DEPREMİN TÜRKİYE'YE ETKİSİ NE OLUR?

ABD ve Japonya’nın tsunami alarmı verdiği deprem, yerel saatle sabah erken saatlerde kaydedildi. Depremin merkez üssü, Kamçatka Yarımadası açıkları olarak belirlenirken, sarsıntının ardından Severo-Kurilsk kentinde tsunami dalgaları kıyıya ulaştı. İlk gelen bilgiler, deprem nedeniyle geniş bir bölgede yüzey kırığı oluştuğunu gösteriyor.

Rusya Deprem Görselleri

Prof. Dr. Şener Üşümezsoy, depremin Pasifik plakası ile Avrasya plakası arasındaki sınır hattında gerçekleştiğini vurgulayarak bu tür sarsıntıların büyüklüğüne dikkat çekti. Üşümezsoy, “Bu bölge Alaska’dan Kamçatka’ya, oradan da Japonya’ya kadar uzanan aktif bir fay hattı. 2011 yılında Japonya’daki 9 büyüklüğündeki Fukuşima depreminin de aynı sistem içinde yer aldığını biliyoruz. Kamçatka’daki deprem de bu zincirin bir halkası” dedi.

Depremin ardında yatan jeolojik hareketleri açıklayan Üşümezsoy, Pasifik plakasının sürekli hareket ettiğini, bu hareketin Hawaii’den Alaska’ya kadar uzanan volkanik zincirlerle de ilişkili olduğunu belirtti. “Bu hareketlilik zaman zaman büyük depremlere ve tsunamilere neden oluyor. Volkanlar da bu hareketin doğal bir sonucu” diye konuştu.

Deprem Haritası (3)

TSUNAMİ RİSKİ SÜRÜYOR

Depremin 19 kilometre derinlikte meydana geldiğini ve yer kabuğunda ciddi bir kırılmaya yol açtığını belirten Üşümezsoy, tsunami ihtimaline karşı bölge ülkelerinin dikkatli olması gerektiğini söyledi. Özellikle Alaska, Kanada’nın batı kıyısı, Vancouver Adası ve Hawaii gibi bölgelerde tsunami dalgalarının hissedilmesinin muhtemel olduğunu vurguladı.

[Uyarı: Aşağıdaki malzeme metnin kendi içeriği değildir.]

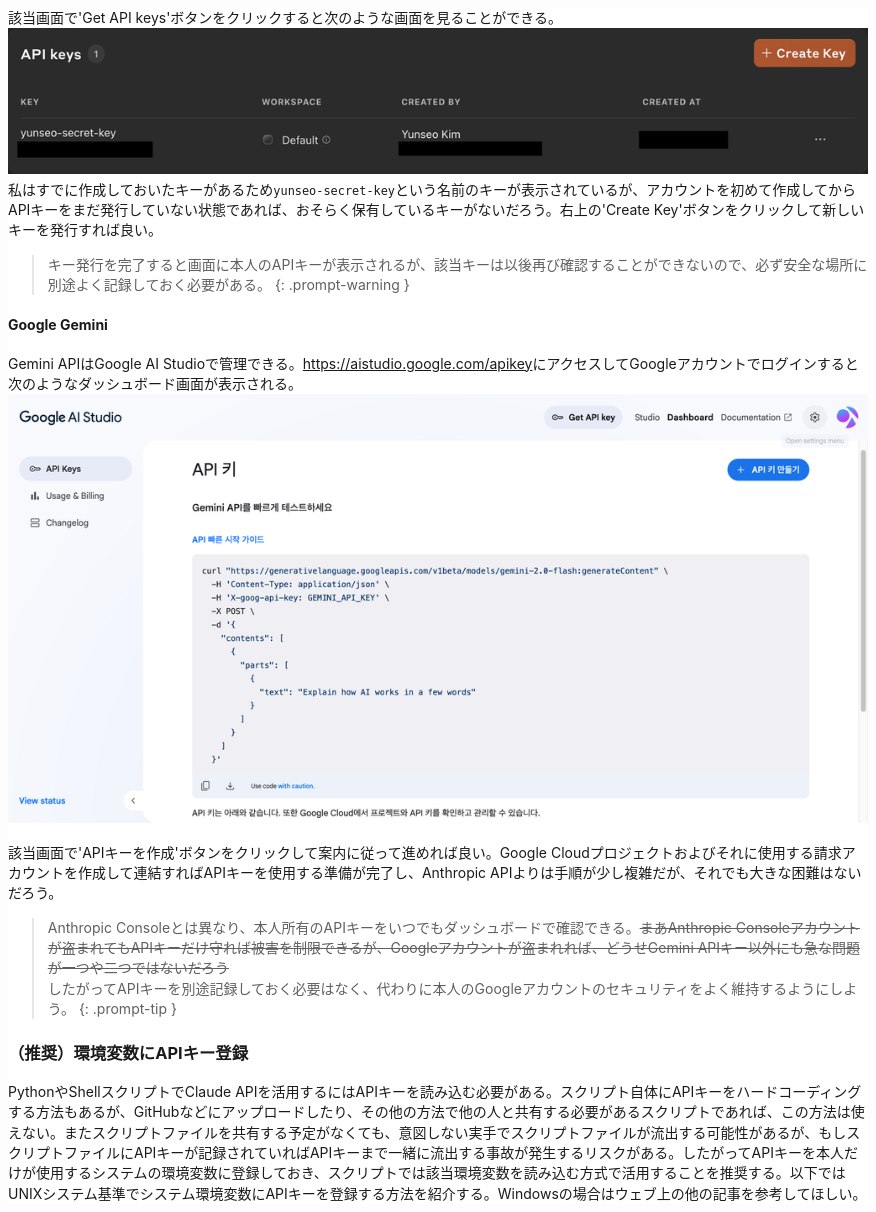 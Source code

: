 該当画面で'Get API keys'ボタンをクリックすると次のような画面を見ることができる。  
![API Keys](/assets/img/how-to-auto-translate-posts-with-the-claude-sonnet-4-api/api-keys.png) 私はすでに作成しておいたキーがあるため`yunseo-secret-key`という名前のキーが表示されているが、アカウントを初めて作成してからAPIキーをまだ発行していない状態であれば、おそらく保有しているキーがないだろう。右上の'Create Key'ボタンをクリックして新しいキーを発行すれば良い。

> キー発行を完了すると画面に本人のAPIキーが表示されるが、該当キーは以後再び確認することができないので、必ず安全な場所に別途よく記録しておく必要がある。
{: .prompt-warning }

#### Google Gemini
Gemini APIはGoogle AI Studioで管理できる。<https://aistudio.google.com/apikey>にアクセスしてGoogleアカウントでログインすると次のようなダッシュボード画面が表示される。  
![Google AI Studio Dashboard](/assets/img/how-to-auto-translate-posts-with-the-claude-sonnet-4-api/get-api-key-google-ai-studio.png)

該当画面で'APIキーを作成'ボタンをクリックして案内に従って進めれば良い。Google Cloudプロジェクトおよびそれに使用する請求アカウントを作成して連結すればAPIキーを使用する準備が完了し、Anthropic APIよりは手順が少し複雑だが、それでも大きな困難はないだろう。

> Anthropic Consoleとは異なり、本人所有のAPIキーをいつでもダッシュボードで確認できる。~~まあAnthropic Consoleアカウントが盗まれてもAPIキーだけ守れば被害を制限できるが、Googleアカウントが盗まれれば、どうせGemini APIキー以外にも急な問題が一つや二つではないだろう~~  
> したがってAPIキーを別途記録しておく必要はなく、代わりに本人のGoogleアカウントのセキュリティをよく維持するようにしよう。
{: .prompt-tip }

### （推奨）環境変数にAPIキー登録
PythonやShellスクリプトでClaude APIを活用するにはAPIキーを読み込む必要がある。スクリプト自体にAPIキーをハードコーディングする方法もあるが、GitHubなどにアップロードしたり、その他の方法で他の人と共有する必要があるスクリプトであれば、この方法は使えない。またスクリプトファイルを共有する予定がなくても、意図しない実手でスクリプトファイルが流出する可能性があるが、もしスクリプトファイルにAPIキーが記録されていればAPIキーまで一緒に流出する事故が発生するリスクがある。したがってAPIキーを本人だけが使用するシステムの環境変数に登録しておき、スクリプトでは該当環境変数を読み込む方式で活用することを推奨する。以下ではUNIXシステム基準でシステム環境変数にAPIキーを登録する方法を紹介する。Windowsの場合はウェブ上の他の記事を参考してほしい。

Depremin Türkiye’ye etkisine dair soruları da yanıtlayan Üşümezsoy, Japonya ve Türkiye arasındaki sismik farklara dikkat çekti. “Japonya’daki büyük depremler genellikle açık denizde meydana gelirken, Türkiye’deki fay hatları doğrudan yerleşim bölgelerinin altından geçiyor. Bu nedenle bizdeki risk daha yerel ama doğrudan etkili” ifadelerini kullandı.

Marmara bölgesi için dile getirilen bazı deprem senaryolarını da eleştiren Üşümezsoy, “Gemlik, İznik ve Bursa gibi kentler için oluşturulan bazı senaryolar bilimsel temelden yoksun” diyerek kamuoyunu spekülatif bilgilere karşı uyardı.